On May 30th we flew to New York City to attend the IPPY Awards ceremony. “Be Still the Water” was awarded a Silver medal in the Canada West – Fiction category.
This is the sign that greeted us a La Guardia airport.
We stayed at the Roosevelt Hotel just a few blocks from Time Square. The awards were held at the Copacabana Night Club. The invitation said: “Hors d’oeuvres, buffet stations and an open bar.” Don’t tell Canadians there is an open bar if you don’t want them to come! Selfie with Ian and Cheryl Blyth who joined me and Harold.
I was given a shiny medal to bring home.
The next few days were spent touring the city on the hop-on, hop-off bus. I thought this interesting – it looks as if an outline was drawn and painters are hand painting this mural on the side of a building. Everything in New York is done in a big way.
The architecture is pretty spectacular. We saw many old buildings like this.

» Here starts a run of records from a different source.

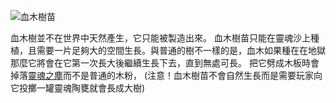 ![血木樹苗](block:betterwithmods:blood_sapling)

血木樹並不在世界中天然產生，它只能被製造出來。 血木樹苗只能在靈魂沙上種植，且需要一片足夠大的空間生長。與普通的樹不一樣的是，血木如果種在在地獄那麼它將會在它第一次長大後繼續生長下去，直到無處可長。
把它劈成木板時會掉落[靈魂之塵](../items/soul_dust.md)而不是普通的木粉，
(注意！血木樹苗不會自然生長而是需要玩家向它投擲一罐靈魂陶甕就會長成大樹)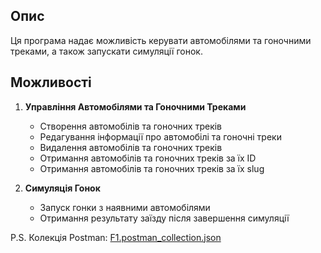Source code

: ## Опис

Ця програма надає можливість керувати автомобілями та гоночними треками, а також запускати симуляції гонок. 

## Можливості

1. **Управління Автомобілями та Гоночними Треками**
    - Створення автомобілів та гоночних треків
    - Редагування інформації про автомобілі та гоночні треки
    - Видалення автомобілів та гоночних треків
    - Отримання автомобілів та гоночних треків за їх ID
    - Отримання автомобілів та гоночних треків за їх slug

2. **Симуляція Гонок**
    - Запуск гонки з наявними автомобілями
    - Отримання результату заїзду після завершення симуляції
      
P.S. Колекція Postman: [F1.postman_collection.json](https://github.com/user-attachments/files/16487927/F1.postman_collection.json)
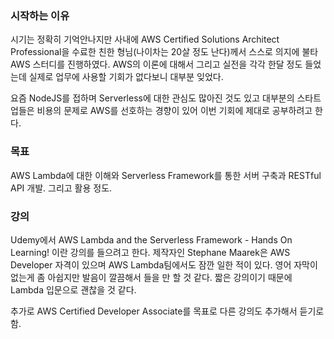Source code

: ### 시작하는 이유
시기는 정확히 기억안나지만 사내에 AWS Certified Solutions Architect Professional을 수료한 친한 형님(나이차는 20살 정도 난다)께서 스스로 의지에 불타 AWS 스터디를 진행하였다. AWS의 이론에 대해서 그리고 실전을 각각 한달 정도 들었는데 실제로 업무에 사용할 기회가 없다보니 대부분 잊었다. 

요즘 NodeJS를 접하며 Serverless에 대한 관심도 많아진 것도 있고 대부분의 스타트업들은 비용의 문제로 AWS를 선호하는 경향이 있어 이번 기회에 제대로 공부하려고 한다.


### 목표
AWS Lambda에 대한 이해와 Serverless Framework를 통한 서버 구축과 RESTful API 개발. 그리고 활용 정도.


### 강의
Udemy에서 AWS Lambda and the Serverless Framework - Hands On Learning! 이란 강의를 들으려고 한다. 제작자인 Stephane Maarek은 AWS Developer 자격이 있으며 AWS Lambda팀에서도 잠깐 일한 적이 있다. 영어 자막이 없는게 좀 아쉽지만 발음이 깔끔해서 들을 만 할 것 같다. 짧은 강의이기 때문에 Lambda 입문으로 괜찮을 것 같다.

추가로 AWS Certified Developer Associate를 목표로 다른 강의도 추가해서 듣기로 함.

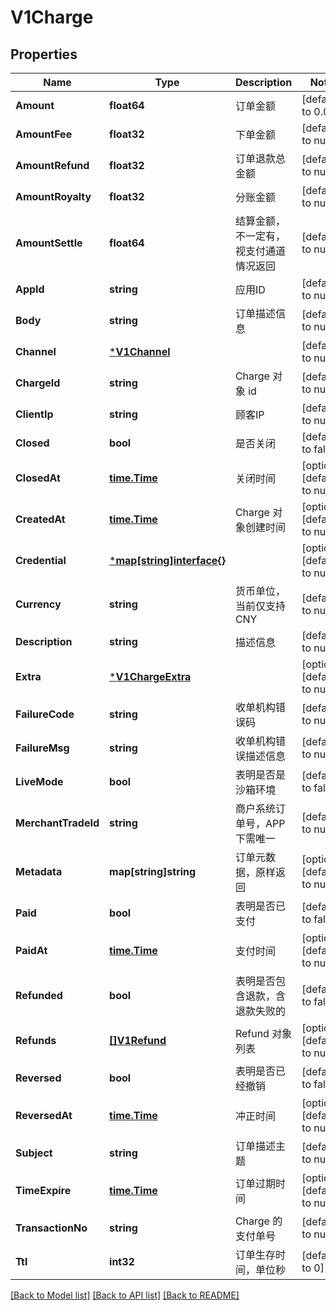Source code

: # V1Charge

## Properties
Name | Type | Description | Notes
------------ | ------------- | ------------- | -------------
**Amount** | **float64** | 订单金额 | [default to 0.0]
**AmountFee** | **float32** | 下单金额 | [default to null]
**AmountRefund** | **float32** | 订单退款总金额 | [default to null]
**AmountRoyalty** | **float32** | 分账金额 | [default to null]
**AmountSettle** | **float64** | 结算金额，不一定有，视支付通道情况返回 | [default to null]
**AppId** | **string** | 应用ID | [default to null]
**Body** | **string** | 订单描述信息 | [default to null]
**Channel** | [***V1Channel**](v1Channel.md) |  | [default to null]
**ChargeId** | **string** | Charge 对象 id | [default to null]
**ClientIp** | **string** | 顾客IP | [default to null]
**Closed** | **bool** | 是否关闭 | [default to false]
**ClosedAt** | [**time.Time**](time.Time.md) | 关闭时间 | [optional] [default to null]
**CreatedAt** | [**time.Time**](time.Time.md) | Charge 对象创建时间 | [optional] [default to null]
**Credential** | [***map[string]interface{}**](map.md) |  | [optional] [default to null]
**Currency** | **string** | 货币单位，当前仅支持 CNY | [default to null]
**Description** | **string** | 描述信息 | [default to null]
**Extra** | [***V1ChargeExtra**](v1ChargeExtra.md) |  | [optional] [default to null]
**FailureCode** | **string** | 收单机构错误码 | [default to null]
**FailureMsg** | **string** | 收单机构错误描述信息 | [default to null]
**LiveMode** | **bool** | 表明是否是沙箱环境 | [default to false]
**MerchantTradeId** | **string** | 商户系统订单号，APP下需唯一 | [default to null]
**Metadata** | **map[string]string** | 订单元数据，原样返回 | [optional] [default to null]
**Paid** | **bool** | 表明是否已支付 | [default to false]
**PaidAt** | [**time.Time**](time.Time.md) | 支付时间 | [optional] [default to null]
**Refunded** | **bool** | 表明是否包含退款，含退款失败的 | [default to false]
**Refunds** | [**[]V1Refund**](v1Refund.md) | Refund 对象列表 | [optional] [default to null]
**Reversed** | **bool** | 表明是否已经撤销 | [default to false]
**ReversedAt** | [**time.Time**](time.Time.md) | 冲正时间 | [optional] [default to null]
**Subject** | **string** | 订单描述主题 | [default to null]
**TimeExpire** | [**time.Time**](time.Time.md) | 订单过期时间 | [optional] [default to null]
**TransactionNo** | **string** | Charge 的支付单号 | [default to null]
**Ttl** | **int32** | 订单生存时间，单位秒 | [default to 0]

[[Back to Model list]](../README.md#documentation-for-models) [[Back to API list]](../README.md#documentation-for-api-endpoints) [[Back to README]](../README.md)


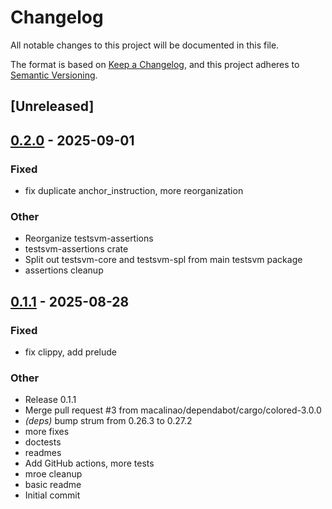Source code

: # Changelog

All notable changes to this project will be documented in this file.

The format is based on [Keep a Changelog](https://keepachangelog.com/en/1.0.0/),
and this project adheres to [Semantic Versioning](https://semver.org/spec/v2.0.0.html).

## [Unreleased]

## [0.2.0](https://github.com/macalinao/testsvm/compare/testsvm-v0.1.1...testsvm-v0.2.0) - 2025-09-01

### Fixed

- fix duplicate anchor_instruction, more reorganization

### Other

- Reorganize testsvm-assertions
- testsvm-assertions crate
- Split out testsvm-core and testsvm-spl from main testsvm package
- assertions cleanup

## [0.1.1](https://github.com/macalinao/testsvm/releases/tag/testsvm-v0.1.1) - 2025-08-28

### Fixed

- fix clippy, add prelude

### Other

- Release 0.1.1
- Merge pull request #3 from macalinao/dependabot/cargo/colored-3.0.0
- *(deps)* bump strum from 0.26.3 to 0.27.2
- more fixes
- doctests
- readmes
- Add GitHub actions, more tests
- mroe cleanup
- basic readme
- Initial commit
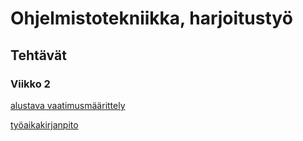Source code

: # Ohjelmistotekniikka, harjoitustyö

## Tehtävät

### Viikko 2

[alustava vaatimusmäärittely](https://github.com/sopuli/ot-harjoitustyo/blob/master/dokumentaatio/alustava_maarittelydokumentti.md)

[työaikakirjanpito](https://github.com/sopuli/ot-harjoitustyo/blob/master/dokumentaatio/tyoaikakirjanpito.md)




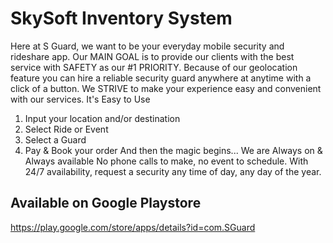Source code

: # SkySoft Inventory System
Here at S Guard, we want to be your everyday mobile security and rideshare app. Our MAIN GOAL is to provide our clients with the best service with SAFETY as our #1 PRIORITY. Because of our geolocation feature you can hire a reliable security guard anywhere at anytime with a click of a button. 
We STRIVE to make your experience easy and convenient with our services. 
It's Easy to Use 
1. Input your location and/or destination 
2. Select Ride or Event 
3. Select a Guard 
4. Pay &amp; Book your order 
And then the magic begins... 
We are Always on &amp; Always available No phone calls to make, no event to schedule. With 24/7 availability, request a security any time of day, any day of the year.

## Available on Google Playstore 
https://play.google.com/store/apps/details?id=com.SGuard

Didn’t catch the name of it as this photo was taken from the top deck of the bus.
Can you guess what building this is?
We hopped off the bus and went inside the Cathedral Church of Saint John the Divine.
Saint John the Divine was conceived as a truly American Cathedral, affirming common ground between political ideals and the Gospel message. It was chartered as, “A house of prayer for all people, and a unifying center of intellectual light and leadership.”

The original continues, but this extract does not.